(Saved data entries)
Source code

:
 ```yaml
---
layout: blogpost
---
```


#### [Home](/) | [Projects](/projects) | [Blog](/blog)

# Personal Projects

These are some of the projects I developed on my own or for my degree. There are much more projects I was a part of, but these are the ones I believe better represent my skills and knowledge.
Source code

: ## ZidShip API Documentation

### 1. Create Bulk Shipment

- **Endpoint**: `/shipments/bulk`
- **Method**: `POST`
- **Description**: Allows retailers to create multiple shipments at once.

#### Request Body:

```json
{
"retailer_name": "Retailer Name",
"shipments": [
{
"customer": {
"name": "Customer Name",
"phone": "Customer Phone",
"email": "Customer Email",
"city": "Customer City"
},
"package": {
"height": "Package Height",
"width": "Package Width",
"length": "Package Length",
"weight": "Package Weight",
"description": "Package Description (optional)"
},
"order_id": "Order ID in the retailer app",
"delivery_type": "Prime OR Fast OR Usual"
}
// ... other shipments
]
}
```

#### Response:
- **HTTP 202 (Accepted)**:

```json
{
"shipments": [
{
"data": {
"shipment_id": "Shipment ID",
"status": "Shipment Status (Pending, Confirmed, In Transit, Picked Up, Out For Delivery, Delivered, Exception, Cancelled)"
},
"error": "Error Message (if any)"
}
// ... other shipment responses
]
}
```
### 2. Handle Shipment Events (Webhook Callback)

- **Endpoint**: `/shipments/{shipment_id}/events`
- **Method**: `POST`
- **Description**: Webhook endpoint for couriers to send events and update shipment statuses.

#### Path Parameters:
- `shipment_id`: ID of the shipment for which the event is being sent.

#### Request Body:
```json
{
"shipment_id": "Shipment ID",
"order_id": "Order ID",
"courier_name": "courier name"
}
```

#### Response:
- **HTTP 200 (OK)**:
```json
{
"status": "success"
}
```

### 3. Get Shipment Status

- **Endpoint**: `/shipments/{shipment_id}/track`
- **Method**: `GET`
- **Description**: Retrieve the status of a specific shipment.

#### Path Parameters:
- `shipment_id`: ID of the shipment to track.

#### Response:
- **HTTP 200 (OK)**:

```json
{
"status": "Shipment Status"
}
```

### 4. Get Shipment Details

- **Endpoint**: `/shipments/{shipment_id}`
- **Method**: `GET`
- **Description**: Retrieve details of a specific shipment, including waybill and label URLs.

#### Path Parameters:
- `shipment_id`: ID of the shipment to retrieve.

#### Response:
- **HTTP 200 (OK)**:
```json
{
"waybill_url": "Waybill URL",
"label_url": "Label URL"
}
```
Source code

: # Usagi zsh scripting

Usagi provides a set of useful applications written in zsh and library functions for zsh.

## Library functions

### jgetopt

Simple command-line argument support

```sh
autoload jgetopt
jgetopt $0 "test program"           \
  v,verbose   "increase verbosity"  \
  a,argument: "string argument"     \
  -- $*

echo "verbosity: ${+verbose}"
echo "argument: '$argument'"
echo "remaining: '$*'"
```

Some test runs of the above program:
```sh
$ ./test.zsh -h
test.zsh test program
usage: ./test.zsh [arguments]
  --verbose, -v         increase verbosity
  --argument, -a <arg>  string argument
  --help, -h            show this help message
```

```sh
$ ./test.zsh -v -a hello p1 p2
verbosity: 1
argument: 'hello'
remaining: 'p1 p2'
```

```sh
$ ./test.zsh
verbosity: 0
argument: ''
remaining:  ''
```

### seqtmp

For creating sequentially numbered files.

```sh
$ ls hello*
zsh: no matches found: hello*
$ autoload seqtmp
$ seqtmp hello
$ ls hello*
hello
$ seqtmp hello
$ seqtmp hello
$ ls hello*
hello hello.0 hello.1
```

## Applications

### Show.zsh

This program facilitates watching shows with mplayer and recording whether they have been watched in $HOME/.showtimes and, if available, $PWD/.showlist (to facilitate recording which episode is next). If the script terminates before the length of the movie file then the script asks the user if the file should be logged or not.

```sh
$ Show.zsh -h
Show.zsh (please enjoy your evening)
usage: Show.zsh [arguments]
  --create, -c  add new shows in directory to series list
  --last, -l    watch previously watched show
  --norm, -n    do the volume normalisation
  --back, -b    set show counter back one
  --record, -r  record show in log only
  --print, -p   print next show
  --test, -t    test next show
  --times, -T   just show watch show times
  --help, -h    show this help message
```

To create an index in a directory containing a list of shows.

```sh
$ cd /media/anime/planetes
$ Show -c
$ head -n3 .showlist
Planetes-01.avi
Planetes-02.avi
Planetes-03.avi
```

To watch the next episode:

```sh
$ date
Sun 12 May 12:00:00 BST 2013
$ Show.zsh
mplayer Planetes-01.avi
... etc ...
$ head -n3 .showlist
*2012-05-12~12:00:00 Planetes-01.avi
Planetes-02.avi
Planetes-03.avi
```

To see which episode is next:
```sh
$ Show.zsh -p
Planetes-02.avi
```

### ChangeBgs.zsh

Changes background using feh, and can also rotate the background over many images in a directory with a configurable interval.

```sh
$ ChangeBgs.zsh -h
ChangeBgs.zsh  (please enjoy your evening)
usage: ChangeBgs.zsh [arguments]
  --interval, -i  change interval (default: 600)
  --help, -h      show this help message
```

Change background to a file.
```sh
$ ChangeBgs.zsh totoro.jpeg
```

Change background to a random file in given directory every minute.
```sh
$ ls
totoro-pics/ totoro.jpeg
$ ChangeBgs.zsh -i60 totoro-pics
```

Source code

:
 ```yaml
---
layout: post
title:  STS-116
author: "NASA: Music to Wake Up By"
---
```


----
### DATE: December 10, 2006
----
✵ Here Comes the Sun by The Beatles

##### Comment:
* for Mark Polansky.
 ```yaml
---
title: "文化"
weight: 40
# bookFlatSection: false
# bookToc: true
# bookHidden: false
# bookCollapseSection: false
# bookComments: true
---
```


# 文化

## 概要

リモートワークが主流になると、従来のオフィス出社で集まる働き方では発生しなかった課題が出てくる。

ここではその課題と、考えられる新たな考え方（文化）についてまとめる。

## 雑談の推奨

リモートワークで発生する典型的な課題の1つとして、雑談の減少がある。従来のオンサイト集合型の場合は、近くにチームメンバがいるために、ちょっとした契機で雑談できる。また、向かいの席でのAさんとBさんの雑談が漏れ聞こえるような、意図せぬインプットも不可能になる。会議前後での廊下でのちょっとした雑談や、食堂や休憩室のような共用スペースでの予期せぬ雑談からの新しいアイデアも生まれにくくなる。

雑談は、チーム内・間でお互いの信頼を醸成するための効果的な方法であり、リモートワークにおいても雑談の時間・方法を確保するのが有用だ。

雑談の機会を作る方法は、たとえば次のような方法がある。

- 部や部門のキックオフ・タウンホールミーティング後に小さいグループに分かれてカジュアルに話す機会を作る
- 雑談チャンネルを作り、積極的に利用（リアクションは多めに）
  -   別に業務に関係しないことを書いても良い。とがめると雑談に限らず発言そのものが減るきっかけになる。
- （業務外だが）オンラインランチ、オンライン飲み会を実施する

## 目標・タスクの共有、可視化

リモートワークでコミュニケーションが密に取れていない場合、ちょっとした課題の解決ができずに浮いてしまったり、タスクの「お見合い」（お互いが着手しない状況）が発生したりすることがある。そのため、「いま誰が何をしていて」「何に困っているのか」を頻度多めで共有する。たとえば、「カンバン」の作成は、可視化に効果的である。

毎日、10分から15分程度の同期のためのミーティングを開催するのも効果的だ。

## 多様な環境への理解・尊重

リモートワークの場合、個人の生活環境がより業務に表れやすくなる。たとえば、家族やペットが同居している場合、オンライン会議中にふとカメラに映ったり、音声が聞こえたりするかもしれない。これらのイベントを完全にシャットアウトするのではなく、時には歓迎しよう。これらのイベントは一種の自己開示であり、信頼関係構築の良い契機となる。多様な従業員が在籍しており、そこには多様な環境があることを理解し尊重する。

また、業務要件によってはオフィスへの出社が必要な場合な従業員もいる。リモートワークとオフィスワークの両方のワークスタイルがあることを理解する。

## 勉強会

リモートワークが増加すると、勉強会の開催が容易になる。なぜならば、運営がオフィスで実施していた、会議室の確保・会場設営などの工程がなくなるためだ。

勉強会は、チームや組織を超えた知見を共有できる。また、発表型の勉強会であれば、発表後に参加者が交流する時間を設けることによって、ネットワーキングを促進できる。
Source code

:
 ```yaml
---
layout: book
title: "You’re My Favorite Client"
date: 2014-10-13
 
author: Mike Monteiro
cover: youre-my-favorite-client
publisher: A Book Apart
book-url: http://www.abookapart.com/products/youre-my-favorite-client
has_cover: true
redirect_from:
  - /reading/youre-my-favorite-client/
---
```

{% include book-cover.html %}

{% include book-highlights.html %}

▶ Required work
In the records above, locate the lines holding the word "ChangeBgs". Copy each of them.

▶ Solved exercise
### ChangeBgs.zsh
$ ChangeBgs.zsh -h
ChangeBgs.zsh  (please enjoy your evening)
usage: ChangeBgs.zsh [arguments]
$ ChangeBgs.zsh totoro.jpeg
$ ChangeBgs.zsh -i60 totoro-pics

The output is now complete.